Unicellular cyanobacteria are important components of phytoplankton communities in Australia's northern oceanic ecoregions
- Publication Type:
- Journal Article
- Frontiers in Microbiology, 2019, 10 (JAN)
- Issue Date:
© 2019 Moore, Huang, Ostrowski, Mazard, Kumar, Gamage, Brown, Messer, Seymour and Paulsen. The tropical marine environments of northern Australia encompasses a diverse range of geomorphological and oceanographic conditions and high levels of productivity and nitrogen fixation. However, efforts to characterize phytoplankton assemblages in these waters have been restricted to studies using microscopic and pigment analyses, leading to the current consensus that this region is dominated by large diatoms, dinoflagellates, and the marine cyanobacterium Trichodesmium. During an oceanographic transect from the Arafura Sea through the Torres Strait to the Coral Sea, we characterized prokaryotic and eukaryotic phytoplankton communities in surface waters using a combination of flow cytometry and Illumina based 16S and 18S ribosomal RNA amplicon sequencing. Similar to observations in other marine regions around Australian, phytoplankton assemblages throughout this entire region were rich in unicellular picocyanobacterial primary producers while picoeukaryotic phytoplankton formed a consistent, though smaller proportion of the photosynthetic biomass.
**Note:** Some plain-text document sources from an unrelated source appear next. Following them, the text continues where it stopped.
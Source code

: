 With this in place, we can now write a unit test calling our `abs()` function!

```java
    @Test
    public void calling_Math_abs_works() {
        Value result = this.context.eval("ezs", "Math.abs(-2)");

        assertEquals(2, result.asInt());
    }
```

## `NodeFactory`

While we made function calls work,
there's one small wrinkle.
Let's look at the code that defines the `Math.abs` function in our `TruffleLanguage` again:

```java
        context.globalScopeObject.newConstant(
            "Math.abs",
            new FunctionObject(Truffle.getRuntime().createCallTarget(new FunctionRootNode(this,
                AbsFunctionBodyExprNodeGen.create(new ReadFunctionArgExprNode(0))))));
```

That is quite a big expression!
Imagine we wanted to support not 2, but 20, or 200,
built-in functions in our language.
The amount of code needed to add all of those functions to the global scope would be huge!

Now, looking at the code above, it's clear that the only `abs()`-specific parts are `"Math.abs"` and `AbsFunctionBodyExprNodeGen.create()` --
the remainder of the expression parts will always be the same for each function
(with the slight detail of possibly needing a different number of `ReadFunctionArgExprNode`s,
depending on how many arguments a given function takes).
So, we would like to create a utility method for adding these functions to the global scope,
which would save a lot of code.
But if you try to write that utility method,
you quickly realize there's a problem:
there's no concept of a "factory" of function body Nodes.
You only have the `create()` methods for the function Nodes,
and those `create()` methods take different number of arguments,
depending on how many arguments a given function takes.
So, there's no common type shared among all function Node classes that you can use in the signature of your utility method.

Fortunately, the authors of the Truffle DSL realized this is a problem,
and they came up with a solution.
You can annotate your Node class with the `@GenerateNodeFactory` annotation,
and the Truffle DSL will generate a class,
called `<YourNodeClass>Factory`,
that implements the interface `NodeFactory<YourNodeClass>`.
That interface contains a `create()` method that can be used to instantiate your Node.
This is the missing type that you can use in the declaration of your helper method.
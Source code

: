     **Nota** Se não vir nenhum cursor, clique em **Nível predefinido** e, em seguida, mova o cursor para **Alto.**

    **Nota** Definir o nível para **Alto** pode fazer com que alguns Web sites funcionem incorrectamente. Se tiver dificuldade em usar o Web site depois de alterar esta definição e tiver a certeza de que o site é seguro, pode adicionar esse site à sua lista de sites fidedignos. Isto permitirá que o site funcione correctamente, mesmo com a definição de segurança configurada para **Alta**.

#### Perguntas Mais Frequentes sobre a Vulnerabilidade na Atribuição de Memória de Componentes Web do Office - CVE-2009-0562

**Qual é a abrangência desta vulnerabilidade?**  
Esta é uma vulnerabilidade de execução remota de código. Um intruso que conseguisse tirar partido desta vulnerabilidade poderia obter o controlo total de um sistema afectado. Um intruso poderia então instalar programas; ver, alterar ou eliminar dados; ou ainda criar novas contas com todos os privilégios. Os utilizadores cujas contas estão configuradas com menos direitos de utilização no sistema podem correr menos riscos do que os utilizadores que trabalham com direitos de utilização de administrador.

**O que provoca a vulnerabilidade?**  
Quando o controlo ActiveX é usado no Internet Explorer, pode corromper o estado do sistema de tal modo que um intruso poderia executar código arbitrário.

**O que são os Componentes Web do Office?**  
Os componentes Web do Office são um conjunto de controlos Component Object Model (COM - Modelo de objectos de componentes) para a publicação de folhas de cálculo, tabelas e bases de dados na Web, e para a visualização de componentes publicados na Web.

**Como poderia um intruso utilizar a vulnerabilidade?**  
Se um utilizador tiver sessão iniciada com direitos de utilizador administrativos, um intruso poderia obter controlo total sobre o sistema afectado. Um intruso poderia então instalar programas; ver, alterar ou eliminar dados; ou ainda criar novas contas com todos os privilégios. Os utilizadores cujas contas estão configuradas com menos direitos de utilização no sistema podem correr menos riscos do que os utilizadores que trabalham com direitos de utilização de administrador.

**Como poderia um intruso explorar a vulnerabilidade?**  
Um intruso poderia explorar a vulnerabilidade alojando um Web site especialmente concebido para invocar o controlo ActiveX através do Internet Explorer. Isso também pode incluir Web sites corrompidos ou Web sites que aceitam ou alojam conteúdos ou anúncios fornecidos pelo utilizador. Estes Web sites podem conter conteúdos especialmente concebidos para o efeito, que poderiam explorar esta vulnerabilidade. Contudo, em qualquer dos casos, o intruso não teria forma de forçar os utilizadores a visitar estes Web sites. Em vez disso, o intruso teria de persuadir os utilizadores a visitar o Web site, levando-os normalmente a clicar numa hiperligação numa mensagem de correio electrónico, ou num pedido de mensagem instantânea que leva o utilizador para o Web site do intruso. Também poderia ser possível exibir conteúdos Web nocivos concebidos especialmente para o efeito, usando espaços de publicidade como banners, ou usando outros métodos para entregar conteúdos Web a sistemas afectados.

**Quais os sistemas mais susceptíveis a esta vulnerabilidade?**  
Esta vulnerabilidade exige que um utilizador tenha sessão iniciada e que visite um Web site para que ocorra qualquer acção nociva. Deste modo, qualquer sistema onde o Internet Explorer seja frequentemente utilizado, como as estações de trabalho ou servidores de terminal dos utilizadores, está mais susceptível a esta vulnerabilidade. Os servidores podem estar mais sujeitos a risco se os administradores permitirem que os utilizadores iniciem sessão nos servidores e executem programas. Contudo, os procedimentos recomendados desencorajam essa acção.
Major taxonomic groups displayed distinct biogeographic patterns linked to oceanographic and nutrient conditions. Unicellular picocyanobacteria dominated in both flow cytometric abundance and carbon biomass, with members of the Synechococcus genus dominating in the shallower Arafura Sea and Torres Strait where chlorophyll a was relatively higher (averaging 0.4 ± 0.2 mg m-3), and Prochlorococcus dominating in the oligotrophic Coral Sea where chlorophyll a averaged 0.13 ± 0.07 mg m-3. Consistent with previous microscopic and pigment-based observations, we found from sequence analysis that a variety of diatoms (Bacillariophyceae) exhibited high relative abundance in the Arafura Sea and Torres Strait, while dinoflagellates (Dinophyceae) and prymnesiophytes (Prymnesiophyceae) were more abundant in the Coral Sea. Ordination analysis identified temperature, nutrient concentrations and water depth as key drivers of the region's assemblage composition. This is the first molecular and flow cytometric survey of the abundance and diversity of both prokaryotic and picoeukaryotic phytoplankton in this region, and points to the need to include the picocyanobacterial populations as an essential oceanic variable for sustained monitoring in order to better understand the health of these important coastal waters as global oceans change.